Activity: Transcribe exactly the lines that fall between the one holding "The SVD matrix" and the one holding "The RBM model, while", inclusive, from the entries below.

(Collected data)
------------

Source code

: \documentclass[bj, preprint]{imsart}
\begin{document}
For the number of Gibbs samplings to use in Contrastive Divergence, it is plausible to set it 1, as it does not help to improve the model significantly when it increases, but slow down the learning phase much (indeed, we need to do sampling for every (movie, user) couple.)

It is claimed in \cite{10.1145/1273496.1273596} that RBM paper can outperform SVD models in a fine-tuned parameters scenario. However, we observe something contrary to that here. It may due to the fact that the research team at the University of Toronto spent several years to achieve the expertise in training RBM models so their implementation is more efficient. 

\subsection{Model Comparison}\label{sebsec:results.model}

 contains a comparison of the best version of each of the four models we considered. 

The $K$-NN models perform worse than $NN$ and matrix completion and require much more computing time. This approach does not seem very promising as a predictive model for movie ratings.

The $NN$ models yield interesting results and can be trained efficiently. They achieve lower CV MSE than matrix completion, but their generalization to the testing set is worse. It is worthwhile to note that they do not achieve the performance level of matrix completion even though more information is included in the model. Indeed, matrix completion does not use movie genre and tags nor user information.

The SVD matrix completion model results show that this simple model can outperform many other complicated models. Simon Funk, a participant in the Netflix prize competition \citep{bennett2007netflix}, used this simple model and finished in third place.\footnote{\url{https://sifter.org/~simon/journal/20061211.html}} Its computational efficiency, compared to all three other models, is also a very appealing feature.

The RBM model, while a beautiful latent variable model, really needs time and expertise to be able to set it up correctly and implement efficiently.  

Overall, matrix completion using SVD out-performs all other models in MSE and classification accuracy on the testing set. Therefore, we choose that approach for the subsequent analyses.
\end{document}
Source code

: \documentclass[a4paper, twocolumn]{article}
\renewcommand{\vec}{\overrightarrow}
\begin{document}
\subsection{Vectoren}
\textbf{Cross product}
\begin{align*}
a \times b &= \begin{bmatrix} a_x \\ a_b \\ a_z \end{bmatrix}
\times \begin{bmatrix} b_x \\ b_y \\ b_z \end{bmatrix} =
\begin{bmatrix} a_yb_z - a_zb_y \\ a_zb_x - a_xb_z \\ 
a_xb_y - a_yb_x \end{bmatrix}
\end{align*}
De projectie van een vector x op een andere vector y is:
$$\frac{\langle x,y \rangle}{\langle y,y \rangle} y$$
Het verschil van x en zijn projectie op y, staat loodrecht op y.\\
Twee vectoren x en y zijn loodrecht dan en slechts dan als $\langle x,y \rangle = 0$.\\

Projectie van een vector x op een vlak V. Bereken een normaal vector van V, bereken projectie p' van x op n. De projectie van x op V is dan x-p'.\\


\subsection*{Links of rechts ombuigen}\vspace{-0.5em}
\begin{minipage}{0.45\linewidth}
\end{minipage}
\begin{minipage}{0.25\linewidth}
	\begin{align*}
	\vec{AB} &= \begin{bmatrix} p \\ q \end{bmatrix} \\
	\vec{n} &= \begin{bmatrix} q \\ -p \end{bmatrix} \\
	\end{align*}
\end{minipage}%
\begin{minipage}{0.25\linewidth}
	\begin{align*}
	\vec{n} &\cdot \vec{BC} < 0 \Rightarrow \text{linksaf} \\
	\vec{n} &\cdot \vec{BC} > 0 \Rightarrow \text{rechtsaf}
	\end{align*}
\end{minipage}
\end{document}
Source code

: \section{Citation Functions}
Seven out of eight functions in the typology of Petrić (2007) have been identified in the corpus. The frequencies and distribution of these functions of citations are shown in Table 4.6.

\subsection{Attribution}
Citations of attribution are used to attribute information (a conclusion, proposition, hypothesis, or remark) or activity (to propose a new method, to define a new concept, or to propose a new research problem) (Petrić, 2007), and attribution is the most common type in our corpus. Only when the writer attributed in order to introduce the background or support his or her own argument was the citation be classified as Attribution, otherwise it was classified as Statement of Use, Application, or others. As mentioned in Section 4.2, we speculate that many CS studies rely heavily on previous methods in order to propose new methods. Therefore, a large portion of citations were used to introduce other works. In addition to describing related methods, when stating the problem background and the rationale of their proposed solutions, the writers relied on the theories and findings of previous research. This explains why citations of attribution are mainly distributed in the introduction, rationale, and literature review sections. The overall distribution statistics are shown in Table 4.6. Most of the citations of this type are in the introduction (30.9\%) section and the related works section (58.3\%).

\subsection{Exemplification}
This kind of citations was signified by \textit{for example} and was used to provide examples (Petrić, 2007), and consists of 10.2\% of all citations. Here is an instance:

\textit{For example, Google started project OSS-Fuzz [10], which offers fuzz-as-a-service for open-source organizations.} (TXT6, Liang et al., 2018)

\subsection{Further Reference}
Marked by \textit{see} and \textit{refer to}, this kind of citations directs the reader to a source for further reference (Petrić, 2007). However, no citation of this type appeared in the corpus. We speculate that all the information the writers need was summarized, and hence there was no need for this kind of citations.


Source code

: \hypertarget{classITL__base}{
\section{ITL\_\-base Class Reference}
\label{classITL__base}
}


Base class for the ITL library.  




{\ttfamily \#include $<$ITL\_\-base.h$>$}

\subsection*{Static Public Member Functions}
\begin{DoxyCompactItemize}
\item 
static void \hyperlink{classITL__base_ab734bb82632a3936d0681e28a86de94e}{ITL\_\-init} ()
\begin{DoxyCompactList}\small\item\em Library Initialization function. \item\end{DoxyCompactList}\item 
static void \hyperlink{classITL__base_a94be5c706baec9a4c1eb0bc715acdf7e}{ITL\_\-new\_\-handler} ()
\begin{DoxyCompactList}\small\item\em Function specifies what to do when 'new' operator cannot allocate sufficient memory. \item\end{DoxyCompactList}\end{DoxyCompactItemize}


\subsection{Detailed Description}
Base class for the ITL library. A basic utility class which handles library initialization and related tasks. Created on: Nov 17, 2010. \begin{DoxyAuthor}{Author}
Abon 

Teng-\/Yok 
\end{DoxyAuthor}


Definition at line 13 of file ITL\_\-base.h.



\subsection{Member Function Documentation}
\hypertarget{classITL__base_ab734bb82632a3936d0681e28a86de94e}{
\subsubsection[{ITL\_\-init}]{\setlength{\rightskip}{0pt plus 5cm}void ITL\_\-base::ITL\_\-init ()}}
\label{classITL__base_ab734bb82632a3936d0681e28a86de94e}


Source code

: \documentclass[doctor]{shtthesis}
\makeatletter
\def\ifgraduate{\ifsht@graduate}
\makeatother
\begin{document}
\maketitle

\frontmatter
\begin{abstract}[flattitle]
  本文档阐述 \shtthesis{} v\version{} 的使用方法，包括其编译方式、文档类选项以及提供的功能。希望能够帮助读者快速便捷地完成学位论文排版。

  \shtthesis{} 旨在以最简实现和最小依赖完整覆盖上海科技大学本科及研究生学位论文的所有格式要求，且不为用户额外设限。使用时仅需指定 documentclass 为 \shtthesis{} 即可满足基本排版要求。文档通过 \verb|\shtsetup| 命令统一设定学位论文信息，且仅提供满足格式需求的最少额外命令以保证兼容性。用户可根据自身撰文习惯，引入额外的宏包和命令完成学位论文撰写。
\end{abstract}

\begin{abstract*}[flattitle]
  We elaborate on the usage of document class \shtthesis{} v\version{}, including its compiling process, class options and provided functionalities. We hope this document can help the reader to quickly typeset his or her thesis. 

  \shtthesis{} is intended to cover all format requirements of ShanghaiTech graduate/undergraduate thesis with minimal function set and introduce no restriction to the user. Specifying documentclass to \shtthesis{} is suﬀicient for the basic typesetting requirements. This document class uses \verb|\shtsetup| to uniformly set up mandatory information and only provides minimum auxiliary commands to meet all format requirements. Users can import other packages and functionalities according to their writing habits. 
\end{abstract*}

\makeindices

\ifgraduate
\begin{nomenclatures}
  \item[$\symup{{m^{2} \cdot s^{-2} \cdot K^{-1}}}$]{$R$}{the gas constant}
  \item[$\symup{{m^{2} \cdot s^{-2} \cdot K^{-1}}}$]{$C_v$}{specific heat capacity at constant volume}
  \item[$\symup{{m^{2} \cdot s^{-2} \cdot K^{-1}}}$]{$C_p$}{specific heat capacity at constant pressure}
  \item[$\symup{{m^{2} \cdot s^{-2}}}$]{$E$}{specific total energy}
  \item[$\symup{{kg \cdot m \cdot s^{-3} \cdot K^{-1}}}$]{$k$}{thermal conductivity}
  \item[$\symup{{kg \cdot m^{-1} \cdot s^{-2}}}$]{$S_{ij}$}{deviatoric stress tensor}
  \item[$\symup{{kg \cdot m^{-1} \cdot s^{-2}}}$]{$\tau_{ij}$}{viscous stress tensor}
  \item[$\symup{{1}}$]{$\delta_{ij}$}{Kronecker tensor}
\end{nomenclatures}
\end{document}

------------

Solution below:
The SVD matrix completion model results show that this simple model can outperform many other complicated models. Simon Funk, a participant in the Netflix prize competition \citep{bennett2007netflix}, used this simple model and finished in third place.\footnote{\url{https://sifter.org/~simon/journal/20061211.html}} Its computational efficiency, compared to all three other models, is also a very appealing feature.

The RBM model, while a beautiful latent variable model, really needs time and expertise to be able to set it up correctly and implement efficiently.  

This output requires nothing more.